Two months later I left the company whose cage I'd been in; during that time, 365 had not provided any compensation for the downtime. Their excuse - that a single controller board on a Hitec power unit had failed due to some input frequency error - was hard to understand, given the things they told us when we toured the facility. The most expensive part of our data center package was the power - it was never supposed to go out, and in the rare case that something could go wrong, we were assured that our cage was fed from three different power infrastructures, so at worst we would only lose 1/3 of our servers.
That they could issue a press release on two years of uptime with Red Envelope when they knew full well that the only reason that they'd achieved two years of uptime was that Red Envelope had the good fortune to not be in Colo 8 is more than a bit disturbing.
When I asked the head of operations at 365 to sit down with us to map out which servers were getting power from where, so as to mitigate the damage from "the next such incident", I was assured that there would be no "next such incident", so no meeting would be necessary.
The team at 365 has a long way to go to restore credibility.

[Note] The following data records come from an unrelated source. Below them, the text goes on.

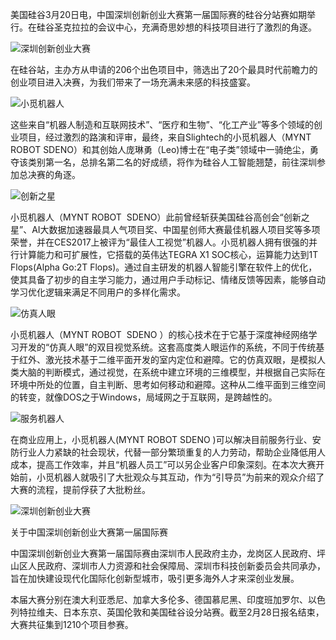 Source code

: <!--
author: MYNT
head: http://www.slightech.com/ico/favicon.png
date: 2017-03-24
title: 小觅机器人获深圳创业大赛硅谷站电子类第一名
tags: 小觅机器人, 硅谷
category: 小觅机器人
status: publish
language: cn
summary: 美国硅谷3月20日电，中国深圳创新创业大赛第一届国际赛的硅谷分站赛如期举行。在硅谷圣克拉拉的会议中心，充满奇思妙想的科技项目进行了激烈的角逐......
-->


美国硅谷3月20日电，中国深圳创新创业大赛第一届国际赛的硅谷分站赛如期举行。在硅谷圣克拉拉的会议中心，充满奇思妙想的科技项目进行了激烈的角逐。

![深圳创新创业大赛](https://static.slightech.com/img/news/sdeno-aword2.jpg)                     

在硅谷站，主办方从申请的206个出色项目中，筛选出了20个最具时代前瞻力的创业项目进入决赛，为我们带来了一场充满未来感的科技盛宴。

![小觅机器人](https://static.slightech.com/img/news/sdeno-aword6.jpg)

这些来自“机器人制造和互联网技术”、“医疗和生物”、“化工产业”等多个领域的创业项目，经过激烈的路演和评审，最终，来自Slightech的小觅机器人（MYNT ROBOT SDENO）和其创始人庞琳勇（Leo)博士在“电子类”领域中一骑绝尘，勇夺该类别第一名，总排名第二名的好成绩，将作为硅谷人工智能翘楚，前往深圳参加总决赛的角逐。

![创新之星](https://static.slightech.com/img/news/sdeno-aword3.jpg)

小觅机器人（MYNT ROBOT  SDENO）此前曾经斩获美国硅谷高创会“创新之星”、AI大数据加速器最具人气项目奖、中国星创师大赛最佳机器人项目奖等多项荣誉，并在CES2017上被评为“最佳人工视觉”机器人。小觅机器人拥有很强的并行计算能力和可扩展性，它搭载的英伟达TEGRA X1 SOC核心，运算能力达到1T Flops(Alpha Go:2T Flops)。通过自主研发的机器人智能引擎在软件上的优化，使其具备了初步的自主学习能力，通过用户手动标记、情绪反馈等因素，能够自动学习优化逻辑来满足不同用户的多样化需求。

![仿真人眼](https://static.slightech.com/img/news/sdeno-aword4.jpg)

小觅机器人（MYNT ROBOT  SDENO ）的核心技术在于它基于深度神经网络学习开发的“仿真人眼”的双目视觉系统。这套高度类人眼运作的系统，不同于传统基于红外、激光技术基于二维平面开发的室内定位和避障。它的仿真双眼，是模拟人类大脑的判断模式，通过视觉，在系统中建立环境的三维模型，并根据自己实际在环境中所处的位置，自主判断、思考如何移动和避障。这种从二维平面到三维空间的转变，就像DOS之于Windows，局域网之于互联网，是跨越性的。

![服务机器人](https://static.slightech.com/img/news/sdeno-aword5.jpg)

在商业应用上，小觅机器人(MYNT ROBOT SDENO )可以解决目前服务行业、安防行业人力紧缺的社会现状，代替一部分繁琐重复的人力劳动，帮助企业降低用人成本，提高工作效率，并且“机器人员工”可以另企业客户印象深刻。在本次大赛开始前，小觅机器人就吸引了大批观众与其互动，作为“引导员”为前来的观众介绍了大赛的流程，提前俘获了大批粉丝。

![深圳创新创业大赛](https://static.slightech.com/img/news/sdeno-aword1.jpg)

关于中国深圳创新创业大赛第一届国际赛

中国深圳创新创业大赛第一届国际赛由深圳市人民政府主办，龙岗区人民政府、坪山区人民政府、深圳市人力资源和社会保障局、深圳市科技创新委员会共同承办，旨在加快建设现代化国际化创新型城市，吸引更多海外人才来深创业发展。

本届大赛分别在澳大利亚悉尼、加拿大多伦多、德国慕尼黑、印度班加罗尔、以色列特拉维夫、日本东京、英国伦敦和美国硅谷设分站赛。截至2月28日报名结束，大赛共征集到1210个项目参赛。  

They need to be less enamored of the supposed infallibility of the hardware one sees on their impressive tours (and they are impressive...especially the generator room) and focus instead on a more reliable approach to mitigating outages. Until they can show that they have done so, I'll not be putting any servers anywhere near their facility.
Of course, At Mashery we're avoiding the need to own and operate servers in any colo - that's why we make use of services such as Amazon EC2 and S3.